Ou encore pour questionner l’appropriation culturelle en reprenant la tendance de mode “brazilcore”4, en cousant à l’intérieur d’une veste aux couleurs du drapeau brésilien, une représentation schématique de femmes noires en habit blancs (référence aux femmes de Bahia5 ou aux cult leader afro-brésilienne) puisque ce sont elles qui ont construit le Brésil et qui continuent à le faire.
Pleine d’entrain et énergique, toujours tournée vers les autres, elle n’hésite pas à porter des messages politiques haut et fort.

Vue photographique du Bunker Rose, création collaborative faite avec Aziliz.
- Cruising : La drague gay, drague homosexuelle ou cruising décrit le fait de rechercher des relations sexuelles et/ou amoureuses avec des partenaires du même sexe, dans des lieux publics ou privés, dans la vraie vie ou sur le web, de manière impersonnelle ou non. https://fr.wikipedia.org/wiki/Drague_gay ↩︎
- Out : Se dit d’une personne qui a annoncé être trans ou non binaire (ou LGBT+ de façon générale). https://wikitrans.co/lexique/ ↩︎
- TPG : Abréviation de Transpédégouine.
La notion TPG ou TPBGI+ (trans pédé bi gouine inter +) est activement et radicalement politique, un mouvement académique intellectuel à son origine.
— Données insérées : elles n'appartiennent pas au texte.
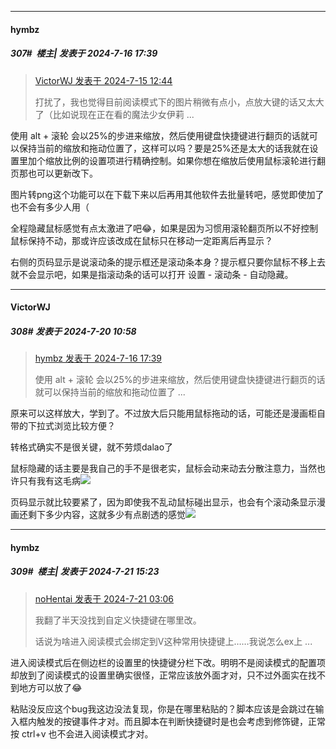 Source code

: ﻿
*****

####  hymbz  
##### 307#         楼主| 发表于 2024-7-16 17:39

<blockquote><a href="httphttps://bbs.saraba1st.com/2b/forum.php?mod=redirect&amp;goto=findpost&amp;pid=65590190&amp;ptid=1795100" target="_blank">VictorWJ 发表于 2024-7-15 12:44</a>

打扰了，我也觉得目前阅读模式下的图片稍微有点小，点放大键的话又太大了（比如说现在正在看的魔法少女伊莉 ...</blockquote>
使用 alt + 滚轮 会以25%的步进来缩放，然后使用键盘快捷键进行翻页的话就可以保持当前的缩放和拖动位置了，这样可以吗？要是25%还是太大的话我就在设置里加个缩放比例的设置项进行精确控制。如果你想在缩放后使用鼠标滚轮进行翻页那也可以更新改下。

图片转png这个功能可以在下载下来以后再用其他软件去批量转吧，感觉即使加了也不会有多少人用（

全程隐藏鼠标感觉有点太激进了吧😂，如果是因为习惯用滚轮翻页所以不好控制鼠标保持不动，那或许应该改成在鼠标只在移动一定距离后再显示？

右侧的页码显示是说滚动条的提示框还是滚动条本身？提示框只要你鼠标不移上去就不会显示吧，如果是指滚动条的话可以打开 设置 - 滚动条 - 自动隐藏。

*****

####  VictorWJ  
##### 308#       发表于 2024-7-20 10:58

<blockquote><a href="httphttps://bbs.saraba1st.com/2b/forum.php?mod=redirect&amp;goto=findpost&amp;pid=65603023&amp;ptid=1795100" target="_blank">hymbz 发表于 2024-7-16 17:39</a>

使用 alt + 滚轮 会以25%的步进来缩放，然后使用键盘快捷键进行翻页的话就可以保持当前的缩放和拖动位置了 ...</blockquote>
原来可以这样放大，学到了。不过放大后只能用鼠标拖动的话，可能还是漫画柜自带的下拉式浏览比较方便？

转格式确实不是很关键，就不劳烦dalao了

鼠标隐藏的话主要是我自己的手不是很老实，鼠标会动来动去分散注意力，当然也许只有我有这毛病<img src="https://static.saraba1st.com/image/smiley/face2017/068.png" referrerpolicy="no-referrer">

页码显示就比较要紧了，因为即使我不乱动鼠标碰出显示，也会有个滚动条显示漫画还剩下多少内容，这就多少有点剧透的感觉<img src="https://static.saraba1st.com/image/smiley/face2017/121.png" referrerpolicy="no-referrer">


*****

####  hymbz  
##### 309#         楼主| 发表于 2024-7-21 15:23

<blockquote><a href="httphttps://bbs.saraba1st.com/2b/forum.php?mod=redirect&amp;goto=findpost&amp;pid=65650751&amp;ptid=1795100" target="_blank">noHentai 发表于 2024-7-21 03:06</a>

我翻了半天没找到自定义快捷键在哪里改。

话说为啥进入阅读模式会绑定到V这种常用快捷键上……我说怎么ex上 ...</blockquote>
进入阅读模式后在侧边栏的设置里的快捷键分栏下改。明明不是阅读模式的配置项却放到了阅读模式的设置里确实很怪，正常应该放外面才对，只不过外面实在找不到地方可以放了😂

粘贴没反应这个bug我这边没法复现，你是在哪里粘贴的？脚本应该是会跳过在输入框内触发的按键事件才对。而且脚本在判断快捷键时是也会考虑到修饰键，正常按 ctrl+v 也不会进入阅读模式才对。

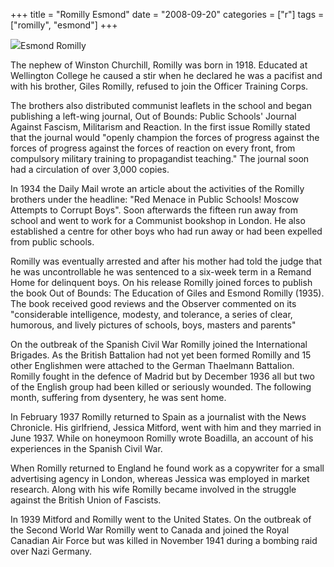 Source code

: +++
title = "Romilly Esmond"
date = "2008-09-20"
categories = ["r"]
tags = ["romilly", "esmond"]
+++

![](http://79.170.40.183/grahamstevenson.me.uk/images/stories/Romilly%20Esmond.jpg)Esmond Romilly

The nephew of Winston Churchill, Romilly was born in 1918. Educated at Wellington College he caused a stir when he declared he was a pacifist and with his brother, Giles Romilly, refused to join the Officer Training Corps.

The brothers also distributed communist leaflets in the school and began publishing a left-wing journal, Out of Bounds: Public Schools' Journal Against Fascism, Militarism and Reaction. In the first issue Romilly stated that the journal would "openly champion the forces of progress against the forces of progress against the forces of reaction on every front, from compulsory military training to propagandist teaching." The journal soon had a circulation of over 3,000 copies.

In 1934 the Daily Mail wrote an article about the activities of the Romilly brothers under the headline: "Red Menace in Public Schools! Moscow Attempts to Corrupt Boys". Soon afterwards the fifteen run away from school and went to work for a Communist bookshop in London. He also established a centre for other boys who had run away or had been expelled from public schools.

Romilly was eventually arrested and after his mother had told the judge that he was uncontrollable he was sentenced to a six-week term in a Remand Home for delinquent boys. On his release Romilly joined forces to publish the book Out of Bounds: The Education of Giles and Esmond Romilly (1935). The book received good reviews and the Observer commented on its "considerable intelligence, modesty, and tolerance, a series of clear, humorous, and lively pictures of schools, boys, masters and parents"

On the outbreak of the Spanish Civil War Romilly joined the International Brigades. As the British Battalion had not yet been formed Romilly and 15 other Englishmen were attached to the German Thaelmann Battalion. Romilly fought in the defence of Madrid but by December 1936 all but two of the English group had been killed or seriously wounded. The following month, suffering from dysentery, he was sent home.

In February 1937 Romilly returned to Spain as a journalist with the News Chronicle. His girlfriend, Jessica Mitford, went with him and they married in June 1937. While on honeymoon Romilly wrote Boadilla, an account of his experiences in the Spanish Civil War.

When Romilly returned to England he found work as a copywriter for a small advertising agency in London, whereas Jessica was employed in market research. Along with his wife Romilly became involved in the struggle against the British Union of Fascists.

In 1939 Mitford and Romilly went to the United States. On the outbreak of the Second World War Romilly went to Canada and joined the Royal Canadian Air Force but was killed in November 1941 during a bombing raid over Nazi Germany.
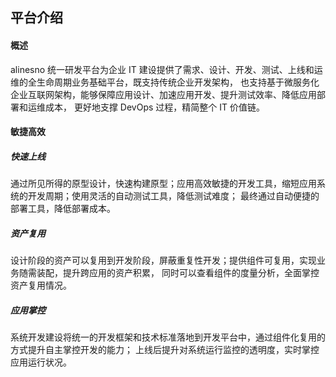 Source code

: ## 平台介绍

<!-- <p class="show-images"><img src="/images/01_intro_3.png" width="80%" /></p> -->
<!-- <p class="show-images"><img src="/images/undraw_dashboard_nklg.svg" width="40%" /></p> -->

#### 概述

alinesno 统一研发平台为企业 IT 建设提供了需求、设计、开发、测试、上线和运维的全生命周期业务基础平台，既支持传统企业开发架构，
也支持基于微服务化企业互联网架构，能够保障应用设计、加速应用开发、提升测试效率、降低应用部署和运维成本，
更好地支撑 DevOps 过程，精简整个 IT 价值链。

<!-- <p class="show-images"><img src="/images/01_intro_2.jpeg" width="100%" /></p> -->

#### 敏捷高效

##### 快速上线

通过所见所得的原型设计，快速构建原型；应用高效敏捷的开发工具，缩短应用系统的开发周期；使用灵活的自动测试工具，降低测试难度；
最终通过自动便捷的部署工具，降低部署成本。

##### 资产复用

设计阶段的资产可以复用到开发阶段，屏蔽重复性开发；提供组件可复用，实现业务随需装配，提升跨应用的资产积累，
同时可以查看组件的度量分析，全面掌控资产复用情况。

##### 应用掌控

系统开发建设将统一的开发框架和技术标准落地到开发平台中，通过组件化复用的方式提升自主掌控开发的能力；
上线后提升对系统运行监控的透明度，实时掌控应用运行状况。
À ne pas confondre avec le terme LGBTQIA+ qui est un sigle populaire plus consensuel souvent lié à la marche des fiertés et à une simple exposition d’orientations sexuelles et identités de genre avec peu voire pas de revendication politique. https://fr.wiktionary.org/wiki/TPG#fr ↩︎ - Voir Alexandre Marain, Tout ce qu’il faut savoir sur la tendance Brazilcore.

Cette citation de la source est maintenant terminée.